Historical market conditions for coal based on supply and demand:
According to the International Energy Agency, coal use started ever since the Industrial Revolution and hence never stopped growing globally, and will be significant in the future, and in this regard, greater efforts are needed by governments and companies to embrace less polluting and more efficient technologies to ensure coal becomes a cleaner source of energy in the decades to come.
In this sense, it turns to be significant that from 2000 to 2012, coal resulted to comprise 46% of total added global primary energy, that is, the amount of global coal supplied was 1520 MTOE of the 3292 MTOE of additional global primary energy in the aforementioned period, and 200 MW/day was the total new coal generation capacity commissioned in the world in 2010 through 2014.
Even if the outlook for coal does not seem to be dwindling down so far, at least not in the next 5 years, due to the increased demand coming from China and India, and also from the United States, the coal industry has been experiencing an important decay in the last 15 years or more, especially from the 1990’s from the supply side, which has been decreasing at a faster pace than the demand.
Based on the ongoing ever stricter environmental regulations being progressively implemented by the EU, the US, in sum, the coal market overall has a long history of supply and demand struggles and definitely we are experiencing one today, when all things related to the environment are being so much subjected to public opinion scrutiny, and when natural gas everyday appears to be the cleanest substitute for coal in terms of electricity generation so far.
Main causes and determinants for increase in demand of coal:
1.) Increased levels of international trade and economic growth specifically in whats been called the emerging markets.
2.) Strategic role of China and India in the demand of coal in the last decade due to their sustained pace of economic growth based on the position played by coal in their respective energy mix.
3.) Since no major and massive technological advancements and breakthroughs are needed to revamp and install new facilities for coal production, then the rate of production of coal will keep up its pace in the next years which will meet the increasing demand from China and India.
4.) According to the International Energy Agency, coal consumption will climb to 4.32 billions of tons of oil equivalent for 2017, and the role of coal in the share of global energy mix will continue to grow in the next decade if no stronger policies are applied, the coal will catch up will oil in terms of demand globally.
Future in the short and medium term for coal in the US and globally:
But now when we have an election in the US with one candidate Donald Trump, supporting strongly the revival of the coal industry in USA, maybe we could see a resurgence of this source of energy in terms of supplies, that is if Mr Trump gets to win the next presidential elections in November, which could be a boost for coal, with China and India not backing off their demand of coal even if India signed recently the Climate Change Agreement just days ago.
Also the global efforts to find and develop new sources of non renewables energy and also the relevance gained by the natural gas as the substitute of petroleum have in general overshadowed the development of coal as top primary source of energy.
I would like to share this link, which is about a report done by the World Energy Council about current status of coal worldwide which might be of use for this submission as complimentary reading.https://www.worldenergy.org/wp-content/uploads/2013/10/WER_2013_1_Coal.pdf.
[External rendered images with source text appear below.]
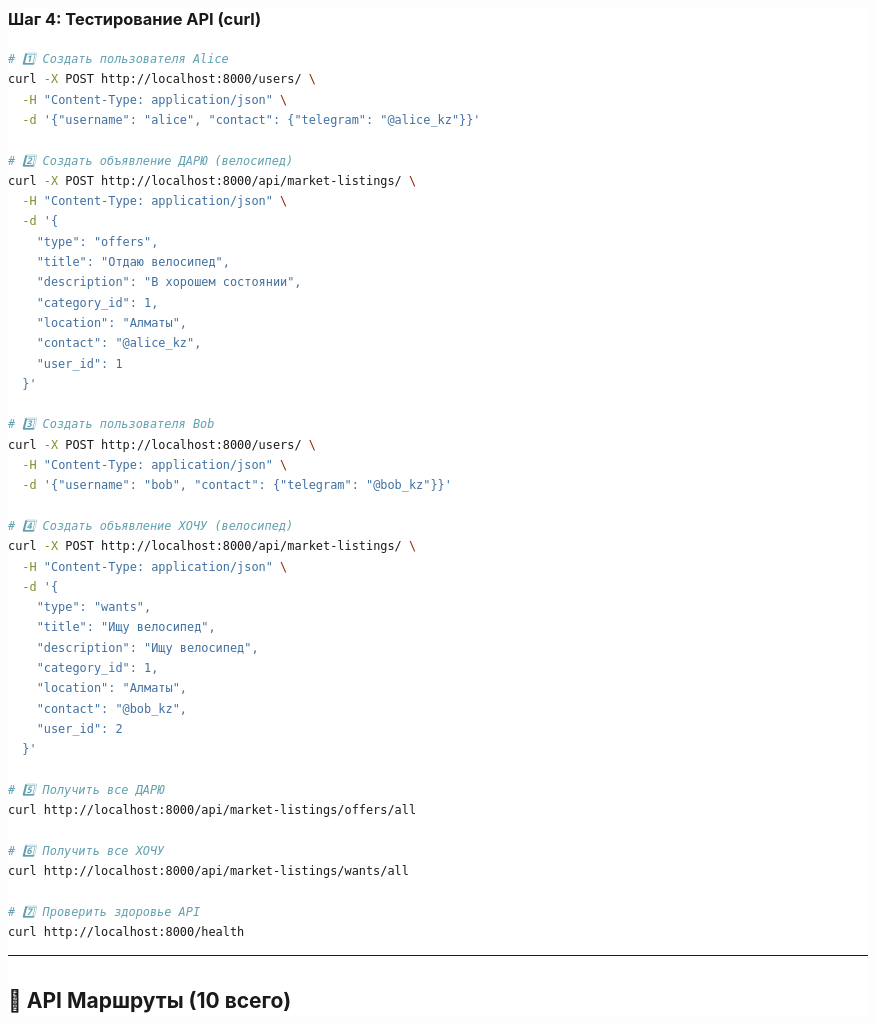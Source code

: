 ### Шаг 4: Тестирование API (curl)

```bash
# 1️⃣ Создать пользователя Alice
curl -X POST http://localhost:8000/users/ \
  -H "Content-Type: application/json" \
  -d '{"username": "alice", "contact": {"telegram": "@alice_kz"}}'

# 2️⃣ Создать объявление ДАРЮ (велосипед)
curl -X POST http://localhost:8000/api/market-listings/ \
  -H "Content-Type: application/json" \
  -d '{
    "type": "offers",
    "title": "Отдаю велосипед",
    "description": "В хорошем состоянии",
    "category_id": 1,
    "location": "Алматы",
    "contact": "@alice_kz",
    "user_id": 1
  }'

# 3️⃣ Создать пользователя Bob
curl -X POST http://localhost:8000/users/ \
  -H "Content-Type: application/json" \
  -d '{"username": "bob", "contact": {"telegram": "@bob_kz"}}'

# 4️⃣ Создать объявление ХОЧУ (велосипед)
curl -X POST http://localhost:8000/api/market-listings/ \
  -H "Content-Type: application/json" \
  -d '{
    "type": "wants",
    "title": "Ищу велосипед",
    "description": "Ищу велосипед",
    "category_id": 1,
    "location": "Алматы",
    "contact": "@bob_kz",
    "user_id": 2
  }'

# 5️⃣ Получить все ДАРЮ
curl http://localhost:8000/api/market-listings/offers/all

# 6️⃣ Получить все ХОЧУ
curl http://localhost:8000/api/market-listings/wants/all

# 7️⃣ Проверить здоровье API
curl http://localhost:8000/health
```

---

## 🔗 API Маршруты (10 всего)
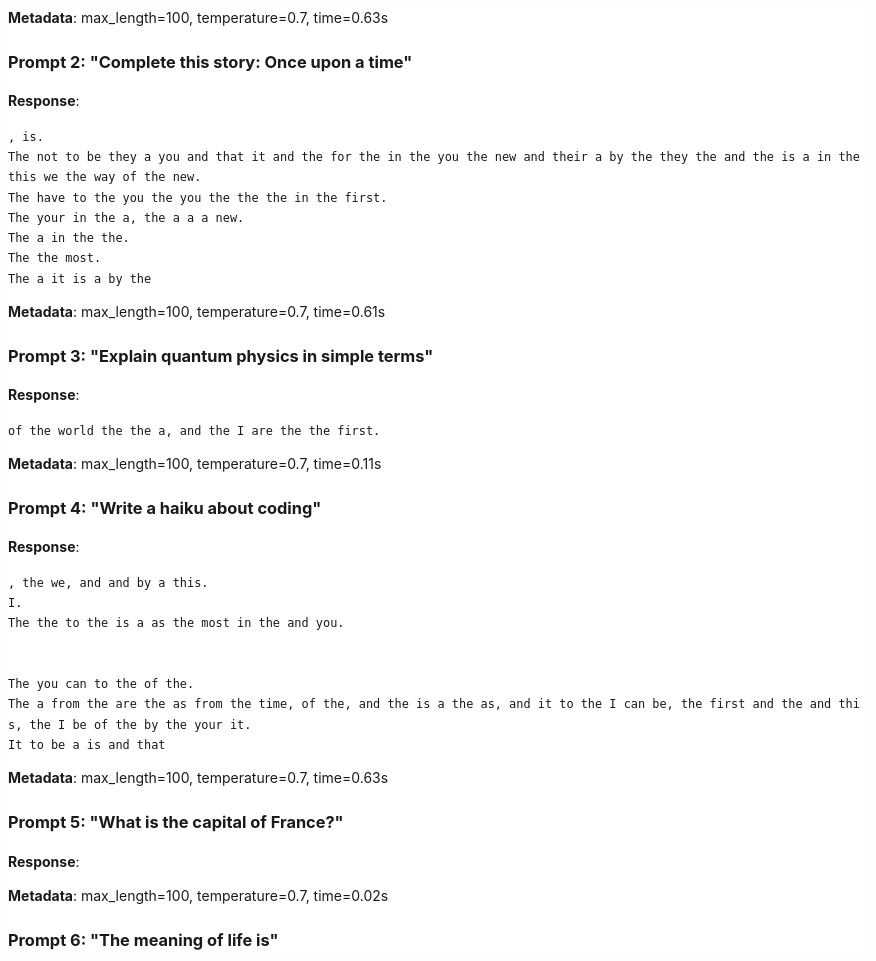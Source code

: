 **Metadata**: max_length=100, temperature=0.7, time=0.63s

### Prompt 2: "Complete this story: Once upon a time"

**Response**:
```
, is.
The not to be they a you and that it and the for the in the you the new and their a by the they the and the is a in the this we the way of the new.
The have to the you the you the the the in the first.
The your in the a, the a a a new.
The a in the the.
The the most.
The a it is a by the
```

**Metadata**: max_length=100, temperature=0.7, time=0.61s

### Prompt 3: "Explain quantum physics in simple terms"

**Response**:
```
of the world the the a, and the I are the the first.
```

**Metadata**: max_length=100, temperature=0.7, time=0.11s

### Prompt 4: "Write a haiku about coding"

**Response**:
```
, the we, and and by a this.
I.
The the to the is a as the most in the and you.


The you can to the of the.
The a from the are the as from the time, of the, and the is a the as, and it to the I can be, the first and the and this, the I be of the by the your it.
It to be a is and that
```

**Metadata**: max_length=100, temperature=0.7, time=0.63s

### Prompt 5: "What is the capital of France?"

**Response**:
```

```

**Metadata**: max_length=100, temperature=0.7, time=0.02s

### Prompt 6: "The meaning of life is"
Here is another link as complimentary: http://www.reuters.com/article/us-europe-energy-exchanges-idUSKCN11B1Q8?feedType=RSS&feedName=GCA-Commodities&utm_source=dlvr.it&utm_medium=twitter.
With current oil prices and if they keep this sustained pace, and depending also on the pace and speed of economic growth of countries like China and India, the latter experiencing a higher growth than the latter and its economy based on coal as well, then we could foresee in the next 5 years a rise in the demand of coal and also an increasing incentive for new efforts of exploration and discoveries of new sources of coal to expand the current base of reserves globally,
But it could happen that these efforts could be undermined if the price of coal rise significantly, and also we will see natural gas as a stronger competitor for coal and with more use as per electricity generator and also cleaner than coal for this end use, which would also contribute to the downsizing of coal reserves and also more efforts by OECD countries especially the ones transitioning to the use of non renewables in Western Europe specifically.